3.      Hubungan Pragmatik Dengan Semantik

Pragmatik dan semantik adalah dua bidang yang berbeda namun saling melengkapi (komplementer) dan saling berhubungan. Pemahaman makna dari dua verba to mean di atas termasuk bidang semantik, sedangkan penggunaan makna pada kedua contoh tersebut termasuk bidang pragmatik.

Dari penjelasan di atas dapat diketahui bahwa semantik dan pragmatik keduanya menelaah makna. Meskipun demikian telaah makna yang ada pada ranah semantik berbeda dengan telaah makna yang ada pada ranah pragmatik. Semantik menelaah makna-makna satuan lingual, dan mempelajari makna secara internal atau makna yang bebas konteks (context independent), sedangkan pragmatik mempelajari makna secara eksternal yaitu makna yang terikat konteks (context dependent)  (Wijana, 1996:2).   

            Dari analisis semantik dan pragmatik ini, terdapat bahwa hubungan semantik dan pragmatik ialah saling melengkapi, karena dalam komunikasi sehari-hari, pembahasan makna secara semantik belum cukup untuk memahami maksud penutur yang sebenarnya, jadi diperlukan pembahasan lebih lanjut mengenai makna secara pragmatik. Sebaliknya, pragmatik mengkaji makna yang terkait dengan konteks dengan berdasarkan makna yang dikaji oleh semantik, yaitu linguistik meaning.

 

BAB  III : RUANG LINGKUP PRAGMATIK

A.    Ruang Lingkup Pragmatik

Pragmatik mengacu pada kajian penggunaan bahasa yang berdasarkan pada konteks. Bidang kajian yang berkenaan dengan penggunaan bahasa pada konteks disebut bidang kajian pragmatic adalah deiksis (dexis), praanggapan (presupposition), tindak tutur (speech act) dan implikatur percakapan (conversational inplicature). Masing bidang kajian di atas dibahas secara singkat di bawah ini :

a. Deiksis

Deiksis adalah gejala semantik yang terdapat pada kata atau konstruksi yang hanya dapat ditafsirkan acuannya dengan mempertimbangkan konteks pembicaraan. Deiksis  dibagi menjadi 4 kategori yaitu : deiksis orang, deiksis waktu, deiksis tempat, deiksis wacana.

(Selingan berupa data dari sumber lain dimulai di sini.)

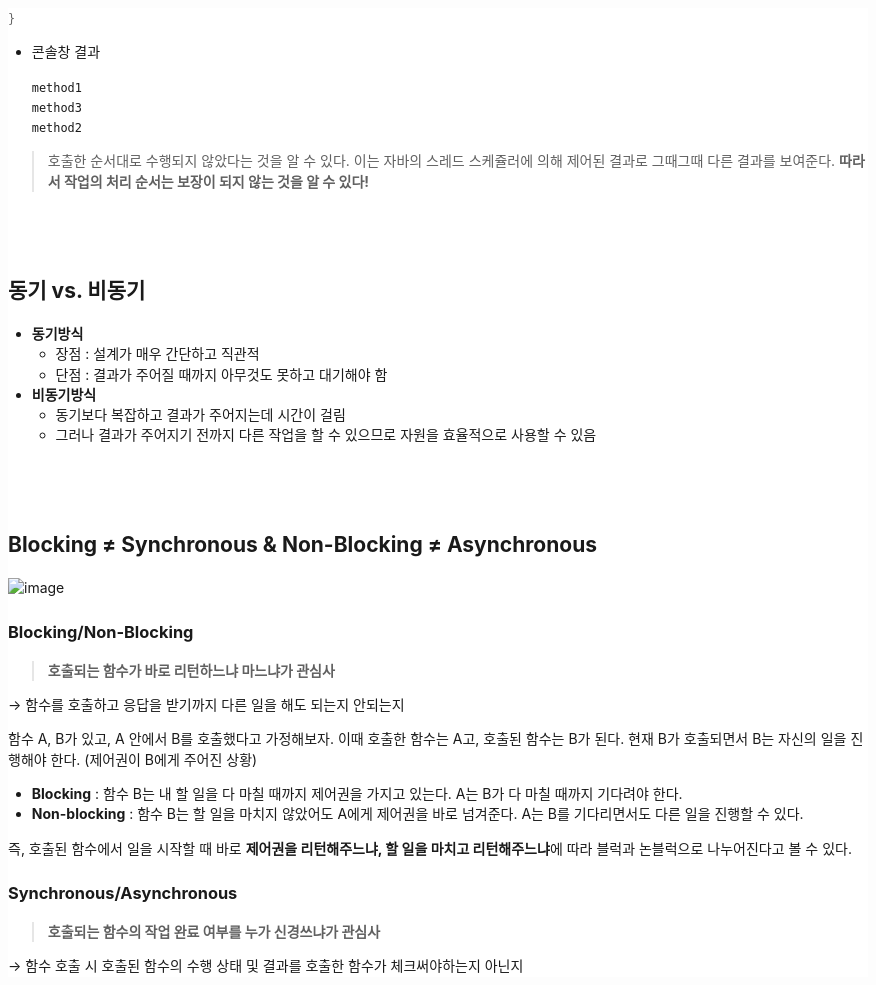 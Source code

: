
 ```java
}
```

- 콘솔창 결과
    
    ```markdown
    method1
    method3
    method2
    ```
    

> 호출한 순서대로 수행되지 않았다는 것을 알 수 있다. 이는 자바의 스레드 스케쥴러에 의해 제어된 결과로 그때그때 다른 결과를 보여준다. **따라서 작업의 처리 순서는 보장이 되지 않는 것을 알 수 있다!**
> 

<br/><br/>

## 동기 vs. 비동기

- **동기방식**
    - 장점 : 설계가 매우 간단하고 직관적
    - 단점 : 결과가 주어질 때까지 아무것도 못하고 대기해야 함
- **비동기방식**
    - 동기보다 복잡하고 결과가 주어지는데 시간이 걸림
    - 그러나 결과가 주어지기 전까지 다른 작업을 할 수 있으므로 자원을 효율적으로 사용할 수 있음

<br/><br/>

## Blocking ≠ Synchronous & Non-Blocking ≠ Asynchronous

![image](https://user-images.githubusercontent.com/90924434/135395749-50b0297b-3963-4fa2-a054-032b60558b0c.png)


### Blocking/Non-Blocking

> **호출되는 함수가 바로 리턴하느냐 마느냐가 관심사**
> 

→ 함수를 호출하고 응답을 받기까지 다른 일을 해도 되는지 안되는지

함수 A, B가 있고, A 안에서 B를 호출했다고 가정해보자. 이때 호출한 함수는 A고, 호출된 함수는 B가 된다. 현재 B가 호출되면서 B는 자신의 일을 진행해야 한다. (제어권이 B에게 주어진 상황)

- **Blocking** : 함수 B는 내 할 일을 다 마칠 때까지 제어권을 가지고 있는다. A는 B가 다 마칠 때까지 기다려야 한다.
- **Non-blocking** : 함수 B는 할 일을 마치지 않았어도 A에게 제어권을 바로 넘겨준다. A는 B를 기다리면서도 다른 일을 진행할 수 있다.

즉, 호출된 함수에서 일을 시작할 때 바로 **제어권을 리턴해주느냐, 할 일을 마치고 리턴해주느냐**에 따라 블럭과 논블럭으로 나누어진다고 볼 수 있다.

### **Synchronous/Asynchronous**

> **호출되는 함수의 작업 완료 여부를 누가 신경쓰냐가 관심사**
> 

→ 함수 호출 시 호출된 함수의 수행 상태 및 결과를 호출한 함수가 체크써야하는지 아닌지

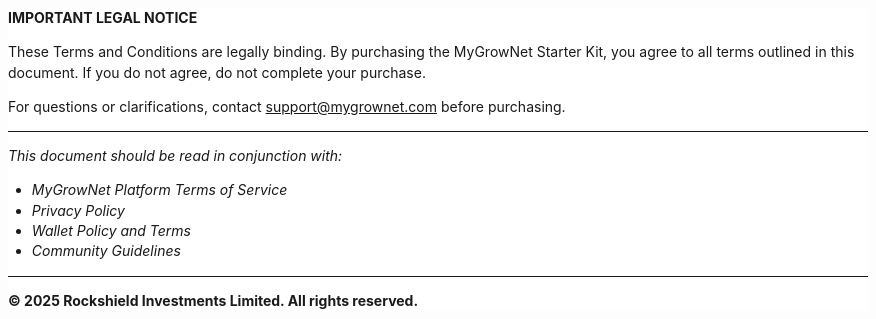 **IMPORTANT LEGAL NOTICE**

These Terms and Conditions are legally binding. By purchasing the MyGrowNet Starter Kit, you agree to all terms outlined in this document. If you do not agree, do not complete your purchase.

For questions or clarifications, contact support@mygrownet.com before purchasing.

---

*This document should be read in conjunction with:*
- *MyGrowNet Platform Terms of Service*
- *Privacy Policy*
- *Wallet Policy and Terms*
- *Community Guidelines*

---

**© 2025 Rockshield Investments Limited. All rights reserved.**
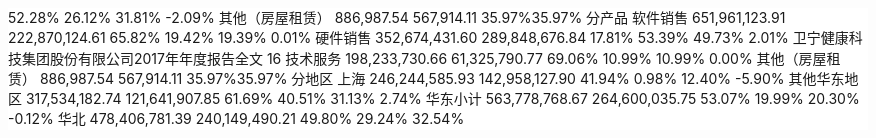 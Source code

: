 52.28%
26.12%
31.81%
-2.09%
其他（房屋租赁）
886,987.54
567,914.11
35.97%35.97%
分产品
软件销售
651,961,123.91
222,870,124.61
65.82%
19.42%
19.39%
0.01%
硬件销售
352,674,431.60
289,848,676.84
17.81%
53.39%
49.73%
2.01%
卫宁健康科技集团股份有限公司2017年年度报告全文
16
技术服务
198,233,730.66
61,325,790.77
69.06%
10.99%
10.99%
0.00%
其他（房屋租赁）
886,987.54
567,914.11
35.97%35.97%
分地区
上海
246,244,585.93
142,958,127.90
41.94%
0.98%
12.40%
-5.90%
其他华东地区
317,534,182.74
121,641,907.85
61.69%
40.51%
31.13%
2.74%
华东小计
563,778,768.67
264,600,035.75
53.07%
19.99%
20.30%
-0.12%
华北
478,406,781.39
240,149,490.21
49.80%
29.24%
32.54% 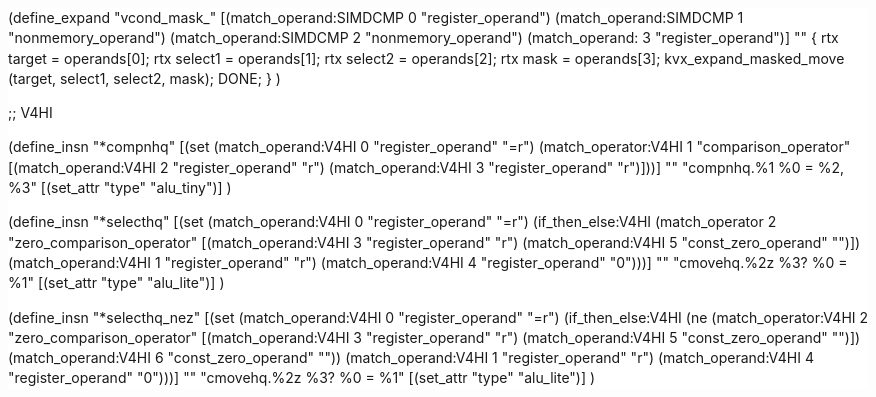 (define_expand "vcond_mask_<mode><pred>"
  [(match_operand:SIMDCMP 0 "register_operand")
   (match_operand:SIMDCMP 1 "nonmemory_operand")
   (match_operand:SIMDCMP 2 "nonmemory_operand")
   (match_operand:<PRED> 3 "register_operand")]
  ""
  {
    rtx target = operands[0];
    rtx select1 = operands[1];
    rtx select2 = operands[2];
    rtx mask = operands[3];
    kvx_expand_masked_move (target, select1, select2, mask);
    DONE;
  }
)


;; V4HI

(define_insn "*compnhq"
  [(set (match_operand:V4HI 0 "register_operand" "=r")
        (match_operator:V4HI 1 "comparison_operator"
         [(match_operand:V4HI 2 "register_operand" "r")
          (match_operand:V4HI 3 "register_operand" "r")]))]
  ""
  "compnhq.%1 %0 = %2, %3"
  [(set_attr "type" "alu_tiny")]
)

(define_insn "*selecthq"
  [(set (match_operand:V4HI 0 "register_operand" "=r")
        (if_then_else:V4HI (match_operator 2 "zero_comparison_operator"
                                               [(match_operand:V4HI 3 "register_operand" "r")
                                                (match_operand:V4HI 5 "const_zero_operand" "")])
                           (match_operand:V4HI 1 "register_operand" "r")
                           (match_operand:V4HI 4 "register_operand" "0")))]
  ""
  "cmovehq.%2z %3? %0 = %1"
  [(set_attr "type" "alu_lite")]
)

(define_insn "*selecthq_nez"
  [(set (match_operand:V4HI 0 "register_operand" "=r")
        (if_then_else:V4HI (ne (match_operator:V4HI 2 "zero_comparison_operator"
                                               [(match_operand:V4HI 3 "register_operand" "r")
                                                (match_operand:V4HI 5 "const_zero_operand" "")])
                               (match_operand:V4HI 6 "const_zero_operand" ""))
                           (match_operand:V4HI 1 "register_operand" "r")
                           (match_operand:V4HI 4 "register_operand" "0")))]
  ""
  "cmovehq.%2z %3? %0 = %1"
  [(set_attr "type" "alu_lite")]
)
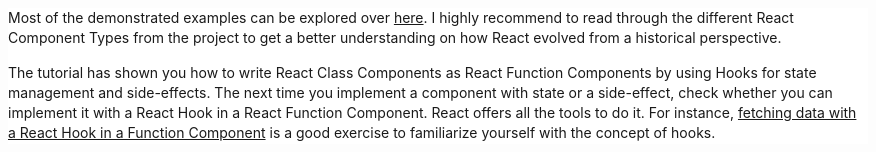 <Divider />

Most of the demonstrated examples can be explored over [here](https://github.com/the-road-to-learn-react/react-component-types). I highly recommend to read through the different React Component Types from the project to get a better understanding on how React evolved from a historical perspective.

The tutorial has shown you how to write React Class Components as React Function Components by using Hooks for state management and side-effects. The next time you implement a component with state or a side-effect, check whether you can implement it with a React Hook in a React Function Component. React offers all the tools to do it. For instance, [fetching data with a React Hook in a Function Component](/react-hooks-fetch-data/) is a good exercise to familiarize yourself with the concept of hooks.
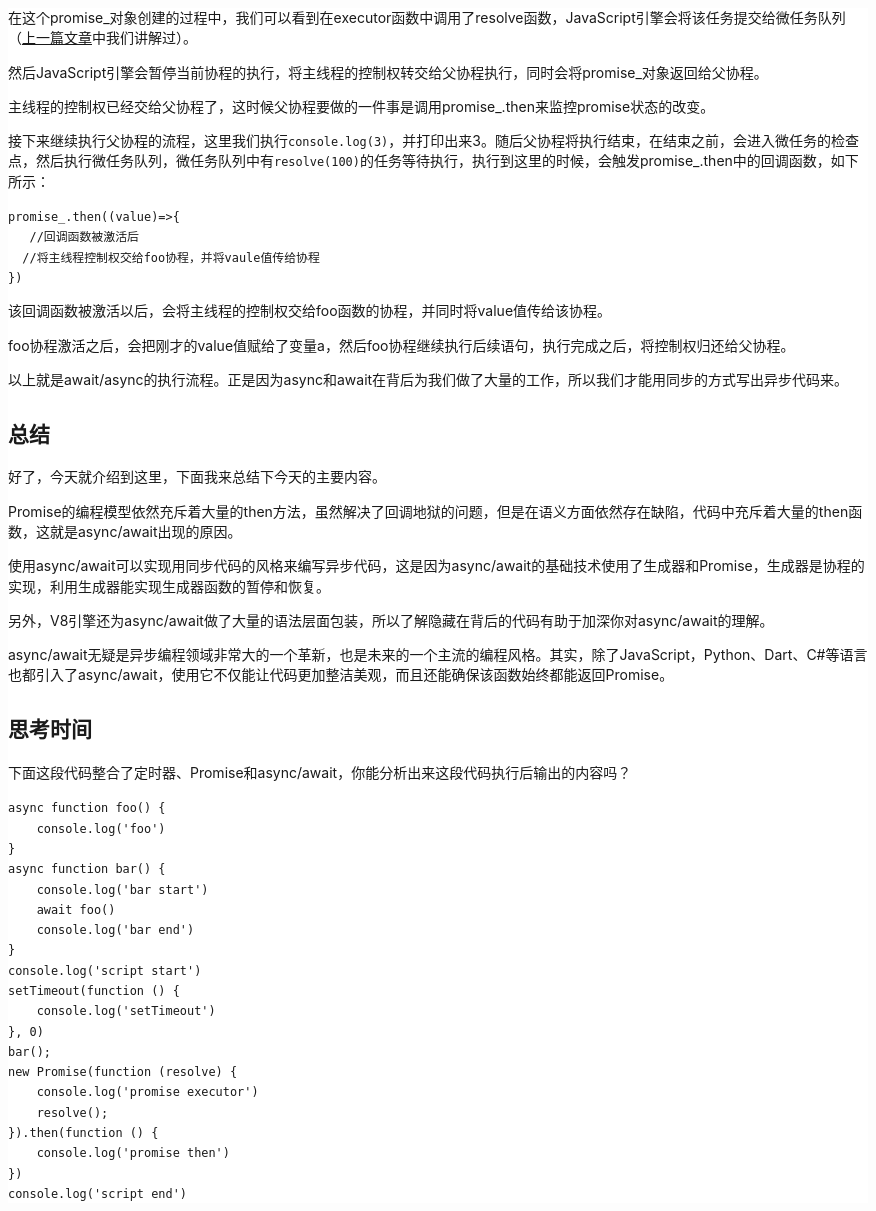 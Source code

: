 在这个promise\_对象创建的过程中，我们可以看到在executor函数中调用了resolve函数，JavaScript引擎会将该任务提交给微任务队列（[上一篇文章](https://time.geekbang.org/column/article/136895)中我们讲解过）。

然后JavaScript引擎会暂停当前协程的执行，将主线程的控制权转交给父协程执行，同时会将promise\_对象返回给父协程。

主线程的控制权已经交给父协程了，这时候父协程要做的一件事是调用promise\_.then来监控promise状态的改变。

接下来继续执行父协程的流程，这里我们执行`console.log(3)`，并打印出来3。随后父协程将执行结束，在结束之前，会进入微任务的检查点，然后执行微任务队列，微任务队列中有`resolve(100)`的任务等待执行，执行到这里的时候，会触发promise\_.then中的回调函数，如下所示：

```
promise_.then((value)=>{
   //回调函数被激活后
  //将主线程控制权交给foo协程，并将vaule值传给协程
})
```

该回调函数被激活以后，会将主线程的控制权交给foo函数的协程，并同时将value值传给该协程。

foo协程激活之后，会把刚才的value值赋给了变量a，然后foo协程继续执行后续语句，执行完成之后，将控制权归还给父协程。

以上就是await/async的执行流程。正是因为async和await在背后为我们做了大量的工作，所以我们才能用同步的方式写出异步代码来。

## 总结

好了，今天就介绍到这里，下面我来总结下今天的主要内容。

Promise的编程模型依然充斥着大量的then方法，虽然解决了回调地狱的问题，但是在语义方面依然存在缺陷，代码中充斥着大量的then函数，这就是async/await出现的原因。

使用async/await可以实现用同步代码的风格来编写异步代码，这是因为async/await的基础技术使用了生成器和Promise，生成器是协程的实现，利用生成器能实现生成器函数的暂停和恢复。

另外，V8引擎还为async/await做了大量的语法层面包装，所以了解隐藏在背后的代码有助于加深你对async/await的理解。

async/await无疑是异步编程领域非常大的一个革新，也是未来的一个主流的编程风格。其实，除了JavaScript，Python、Dart、C#等语言也都引入了async/await，使用它不仅能让代码更加整洁美观，而且还能确保该函数始终都能返回Promise。

## 思考时间

下面这段代码整合了定时器、Promise和async/await，你能分析出来这段代码执行后输出的内容吗？

```
async function foo() {
    console.log('foo')
}
async function bar() {
    console.log('bar start')
    await foo()
    console.log('bar end')
}
console.log('script start')
setTimeout(function () {
    console.log('setTimeout')
}, 0)
bar();
new Promise(function (resolve) {
    console.log('promise executor')
    resolve();
}).then(function () {
    console.log('promise then')
})
console.log('script end')
```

b. Praanggapan (Presupposition)

Praanggapan adalah apa yang digunakan penutur sebagai dasar bersama bagi para peserta percakapan (Brown dan yule, 1996). Asumsi tersebut ditentukan batas-batasannya berdasarkan anggapan-anggapan pembicara mengenai apa yang kemungkinan akan diterima oleh lawan bicara tanpa tantangan.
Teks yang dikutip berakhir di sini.